Letherbrow was a polymath whose interests ranged widely, from the arts and literature to archaeology and the sciences, and he contributed to antiquarian journals on a wide range of subjects. In 1848, aged only 23, Letherbrow established his own literary and artistic society called the Letherbrow Club—other members included artists William Hull, John Dawson Watson, and George Hayes, and antiquarian Joseph Perrin. Together they produced a journal, Transactions of the Letherbrow Club, which lasted 12 volumes before the club was dissolved. Letherbrow published most of his poetry within the pages of the Transactions.

In 1857 he edited the Manchester Exhibition Review, a one-off journal published to coincide with the Art Treasures Exhibition. He was also treasurer of the Lancashire and Cheshire Antiquarian Society from 1889 to his death.

== Personal life & death ==
Throughout his life Letherbrow held white collar jobs to supplement his income, including working as a post office clerk and a bank teller.

Letherbrow married Anne Hopps on 28 August 1858; they had two children, a son and a daughter. He died on New Year's Day in 1899, aged 73, at his home in Alderley Edge.

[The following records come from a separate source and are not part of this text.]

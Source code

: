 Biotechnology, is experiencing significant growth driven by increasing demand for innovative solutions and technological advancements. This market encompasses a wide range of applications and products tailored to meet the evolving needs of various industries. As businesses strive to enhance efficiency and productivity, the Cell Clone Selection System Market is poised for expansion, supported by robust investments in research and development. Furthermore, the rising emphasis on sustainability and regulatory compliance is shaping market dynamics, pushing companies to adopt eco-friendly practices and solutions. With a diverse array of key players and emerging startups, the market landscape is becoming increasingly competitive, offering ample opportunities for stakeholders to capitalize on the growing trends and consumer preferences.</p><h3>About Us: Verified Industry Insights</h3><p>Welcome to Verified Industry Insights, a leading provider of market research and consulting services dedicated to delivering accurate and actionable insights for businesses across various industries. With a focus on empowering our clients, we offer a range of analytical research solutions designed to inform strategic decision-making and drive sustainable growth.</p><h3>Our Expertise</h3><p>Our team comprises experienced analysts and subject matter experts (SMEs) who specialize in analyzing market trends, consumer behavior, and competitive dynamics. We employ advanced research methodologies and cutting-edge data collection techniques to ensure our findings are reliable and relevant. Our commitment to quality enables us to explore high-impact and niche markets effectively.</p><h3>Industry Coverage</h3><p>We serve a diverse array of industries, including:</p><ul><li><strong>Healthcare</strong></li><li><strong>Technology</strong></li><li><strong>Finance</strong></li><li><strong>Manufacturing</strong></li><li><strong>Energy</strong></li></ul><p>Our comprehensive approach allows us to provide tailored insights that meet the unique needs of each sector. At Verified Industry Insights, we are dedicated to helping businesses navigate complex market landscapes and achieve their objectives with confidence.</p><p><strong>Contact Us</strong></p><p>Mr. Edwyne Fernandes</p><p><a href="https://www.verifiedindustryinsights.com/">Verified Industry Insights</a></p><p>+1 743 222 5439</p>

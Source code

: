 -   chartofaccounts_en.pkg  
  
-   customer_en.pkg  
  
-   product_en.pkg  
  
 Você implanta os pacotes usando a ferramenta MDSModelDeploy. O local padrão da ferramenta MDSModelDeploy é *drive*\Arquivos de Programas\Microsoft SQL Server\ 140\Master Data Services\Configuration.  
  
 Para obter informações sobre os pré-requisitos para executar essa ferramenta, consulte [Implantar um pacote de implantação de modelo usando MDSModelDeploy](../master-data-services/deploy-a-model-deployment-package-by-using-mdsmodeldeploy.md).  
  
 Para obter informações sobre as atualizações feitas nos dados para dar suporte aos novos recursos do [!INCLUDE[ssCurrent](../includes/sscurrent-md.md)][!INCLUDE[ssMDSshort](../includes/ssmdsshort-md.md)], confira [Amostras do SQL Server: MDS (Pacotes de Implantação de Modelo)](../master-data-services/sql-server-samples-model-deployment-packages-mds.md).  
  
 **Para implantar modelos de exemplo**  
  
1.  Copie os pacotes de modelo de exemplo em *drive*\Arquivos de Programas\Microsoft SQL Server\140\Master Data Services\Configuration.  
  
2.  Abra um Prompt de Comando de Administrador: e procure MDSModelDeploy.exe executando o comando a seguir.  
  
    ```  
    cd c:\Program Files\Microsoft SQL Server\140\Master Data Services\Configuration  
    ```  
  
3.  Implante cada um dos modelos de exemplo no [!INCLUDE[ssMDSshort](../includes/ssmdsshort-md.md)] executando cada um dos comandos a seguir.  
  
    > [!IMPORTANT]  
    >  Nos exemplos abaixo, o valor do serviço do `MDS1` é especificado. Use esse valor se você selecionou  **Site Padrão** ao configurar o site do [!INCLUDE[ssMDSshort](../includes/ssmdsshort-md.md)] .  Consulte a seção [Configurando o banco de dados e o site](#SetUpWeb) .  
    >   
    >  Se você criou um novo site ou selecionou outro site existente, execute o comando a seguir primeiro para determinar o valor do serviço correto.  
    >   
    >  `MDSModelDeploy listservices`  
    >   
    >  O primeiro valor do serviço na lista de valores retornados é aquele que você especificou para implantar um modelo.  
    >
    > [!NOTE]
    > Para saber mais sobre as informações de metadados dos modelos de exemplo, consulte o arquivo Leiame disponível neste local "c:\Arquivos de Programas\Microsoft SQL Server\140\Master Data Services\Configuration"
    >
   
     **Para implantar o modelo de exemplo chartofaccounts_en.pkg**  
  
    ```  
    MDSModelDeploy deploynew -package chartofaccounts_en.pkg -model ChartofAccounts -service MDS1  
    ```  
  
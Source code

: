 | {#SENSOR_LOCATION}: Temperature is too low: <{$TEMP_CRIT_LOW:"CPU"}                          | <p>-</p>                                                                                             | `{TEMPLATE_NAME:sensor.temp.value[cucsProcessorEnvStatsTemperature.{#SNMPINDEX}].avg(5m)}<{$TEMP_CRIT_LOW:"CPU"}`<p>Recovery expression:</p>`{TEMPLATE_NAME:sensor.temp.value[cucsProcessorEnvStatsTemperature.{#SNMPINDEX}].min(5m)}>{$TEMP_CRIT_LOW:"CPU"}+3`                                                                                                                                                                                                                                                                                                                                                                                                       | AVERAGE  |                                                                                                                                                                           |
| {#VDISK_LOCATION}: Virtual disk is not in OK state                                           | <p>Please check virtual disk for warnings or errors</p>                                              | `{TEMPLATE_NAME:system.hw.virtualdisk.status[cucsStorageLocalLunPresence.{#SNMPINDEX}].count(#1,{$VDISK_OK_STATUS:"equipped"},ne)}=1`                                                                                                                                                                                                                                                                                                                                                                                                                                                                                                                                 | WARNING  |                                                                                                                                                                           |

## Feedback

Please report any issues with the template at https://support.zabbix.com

In response to his death the members of the Lancashire and Cheshire Antiquarian Society unanimously passed the following resolution:That the members of the Lancashire and Cheshire Antiquarian Society desire to place on record their sense of the great loss which they have sustained by the death of their respected Treasurer, Mr. Thomas Letherbrow, who had been a member of the Society since December, 1885, and who had filled the office of Treasurer from January, 1889, to within a few weeks of his death. Mr. Letherbrow had won the esteem and confidence of all with whom he had been associated, whether in business, in social intercourse, or in the inner circle of friends drawn towards him by congenial tastes and pursuits. He was constant in his attendance at the meetings of the Society and of the Council, and his literary and artistic contributions added value to their published proceedings. His services as Honorary Treasurer were characterised by a close and efficient discharge of the duties of the office, and his intercourse with his fellow-members was marked by an unfailing courtesy.Sonnets, Lyrics, and Ballads—a collection of his poetry, and including illustrations by John Henry Letherbrow—was published in 1910 by John Heywood Ltd.